The chosen options will then be signed off by the BCSC and the BC Strategy will have been chosen. Any proactive measures put in place to mitigate the risk are fed back into the Risk Management strategy.
The strategies which are adopted for Business Continuity will, for some processes, be dependent upon the strategy for IT Service Continuity. For example if ICT Operations has decided that the best strategy for backing up and restoring the critical systems is to do a mirrored back up to a WARF, the business processes who use those systems will then recover to desks in the WARF if their building becomes unavailable or access to the systems is denied. The strategy for staff in ICT Operations will also be to recover to the WARF, as they will be required to restore the data back ups and provide workstations for use by the staff recovering to the WARF site to maintain and to provide ongoing support.
A Help Desk facility may have to restore to another site within the organisation if they have complex telephony which makes it difficult or expensive to relocate to a WARF, and this in turn will govern where some of the Telephony Team will relocate following an incident.

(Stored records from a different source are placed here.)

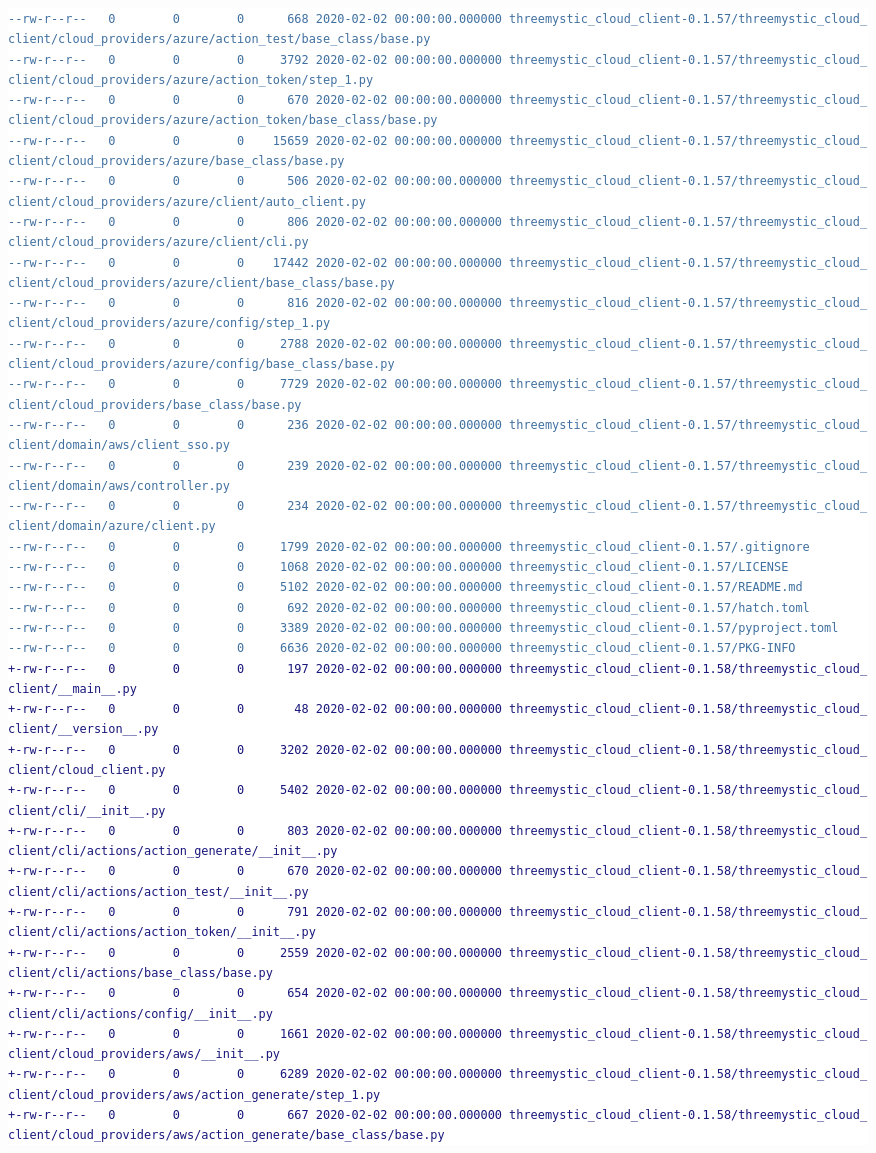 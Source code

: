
 ```diff
--rw-r--r--   0        0        0      668 2020-02-02 00:00:00.000000 threemystic_cloud_client-0.1.57/threemystic_cloud_client/cloud_providers/azure/action_test/base_class/base.py
--rw-r--r--   0        0        0     3792 2020-02-02 00:00:00.000000 threemystic_cloud_client-0.1.57/threemystic_cloud_client/cloud_providers/azure/action_token/step_1.py
--rw-r--r--   0        0        0      670 2020-02-02 00:00:00.000000 threemystic_cloud_client-0.1.57/threemystic_cloud_client/cloud_providers/azure/action_token/base_class/base.py
--rw-r--r--   0        0        0    15659 2020-02-02 00:00:00.000000 threemystic_cloud_client-0.1.57/threemystic_cloud_client/cloud_providers/azure/base_class/base.py
--rw-r--r--   0        0        0      506 2020-02-02 00:00:00.000000 threemystic_cloud_client-0.1.57/threemystic_cloud_client/cloud_providers/azure/client/auto_client.py
--rw-r--r--   0        0        0      806 2020-02-02 00:00:00.000000 threemystic_cloud_client-0.1.57/threemystic_cloud_client/cloud_providers/azure/client/cli.py
--rw-r--r--   0        0        0    17442 2020-02-02 00:00:00.000000 threemystic_cloud_client-0.1.57/threemystic_cloud_client/cloud_providers/azure/client/base_class/base.py
--rw-r--r--   0        0        0      816 2020-02-02 00:00:00.000000 threemystic_cloud_client-0.1.57/threemystic_cloud_client/cloud_providers/azure/config/step_1.py
--rw-r--r--   0        0        0     2788 2020-02-02 00:00:00.000000 threemystic_cloud_client-0.1.57/threemystic_cloud_client/cloud_providers/azure/config/base_class/base.py
--rw-r--r--   0        0        0     7729 2020-02-02 00:00:00.000000 threemystic_cloud_client-0.1.57/threemystic_cloud_client/cloud_providers/base_class/base.py
--rw-r--r--   0        0        0      236 2020-02-02 00:00:00.000000 threemystic_cloud_client-0.1.57/threemystic_cloud_client/domain/aws/client_sso.py
--rw-r--r--   0        0        0      239 2020-02-02 00:00:00.000000 threemystic_cloud_client-0.1.57/threemystic_cloud_client/domain/aws/controller.py
--rw-r--r--   0        0        0      234 2020-02-02 00:00:00.000000 threemystic_cloud_client-0.1.57/threemystic_cloud_client/domain/azure/client.py
--rw-r--r--   0        0        0     1799 2020-02-02 00:00:00.000000 threemystic_cloud_client-0.1.57/.gitignore
--rw-r--r--   0        0        0     1068 2020-02-02 00:00:00.000000 threemystic_cloud_client-0.1.57/LICENSE
--rw-r--r--   0        0        0     5102 2020-02-02 00:00:00.000000 threemystic_cloud_client-0.1.57/README.md
--rw-r--r--   0        0        0      692 2020-02-02 00:00:00.000000 threemystic_cloud_client-0.1.57/hatch.toml
--rw-r--r--   0        0        0     3389 2020-02-02 00:00:00.000000 threemystic_cloud_client-0.1.57/pyproject.toml
--rw-r--r--   0        0        0     6636 2020-02-02 00:00:00.000000 threemystic_cloud_client-0.1.57/PKG-INFO
+-rw-r--r--   0        0        0      197 2020-02-02 00:00:00.000000 threemystic_cloud_client-0.1.58/threemystic_cloud_client/__main__.py
+-rw-r--r--   0        0        0       48 2020-02-02 00:00:00.000000 threemystic_cloud_client-0.1.58/threemystic_cloud_client/__version__.py
+-rw-r--r--   0        0        0     3202 2020-02-02 00:00:00.000000 threemystic_cloud_client-0.1.58/threemystic_cloud_client/cloud_client.py
+-rw-r--r--   0        0        0     5402 2020-02-02 00:00:00.000000 threemystic_cloud_client-0.1.58/threemystic_cloud_client/cli/__init__.py
+-rw-r--r--   0        0        0      803 2020-02-02 00:00:00.000000 threemystic_cloud_client-0.1.58/threemystic_cloud_client/cli/actions/action_generate/__init__.py
+-rw-r--r--   0        0        0      670 2020-02-02 00:00:00.000000 threemystic_cloud_client-0.1.58/threemystic_cloud_client/cli/actions/action_test/__init__.py
+-rw-r--r--   0        0        0      791 2020-02-02 00:00:00.000000 threemystic_cloud_client-0.1.58/threemystic_cloud_client/cli/actions/action_token/__init__.py
+-rw-r--r--   0        0        0     2559 2020-02-02 00:00:00.000000 threemystic_cloud_client-0.1.58/threemystic_cloud_client/cli/actions/base_class/base.py
+-rw-r--r--   0        0        0      654 2020-02-02 00:00:00.000000 threemystic_cloud_client-0.1.58/threemystic_cloud_client/cli/actions/config/__init__.py
+-rw-r--r--   0        0        0     1661 2020-02-02 00:00:00.000000 threemystic_cloud_client-0.1.58/threemystic_cloud_client/cloud_providers/aws/__init__.py
+-rw-r--r--   0        0        0     6289 2020-02-02 00:00:00.000000 threemystic_cloud_client-0.1.58/threemystic_cloud_client/cloud_providers/aws/action_generate/step_1.py
+-rw-r--r--   0        0        0      667 2020-02-02 00:00:00.000000 threemystic_cloud_client-0.1.58/threemystic_cloud_client/cloud_providers/aws/action_generate/base_class/base.py
```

As discussed by Thomas Carroll in The Definitive Handbook of Business Continuity Management [DH BCM], all organisations are careful about expenditure and budget will nearly always be a limiting factor on the solution or options that are implemented to protect the organisation. It does not make sense to implement an expensive solution for a loss which may have little value to the business or a solution which enables an RTO of minutes when days are required.
The following graph shows the relationship between RTO and cost and when determining the strategy for recovery an acceptable combination between the cost to recover, the cost of impact and RTO should be determined, so the chosen solution can be justified on a cost/benefit basis.
The next step is to prepare a project plan for implementing the strategy and to design the BCP.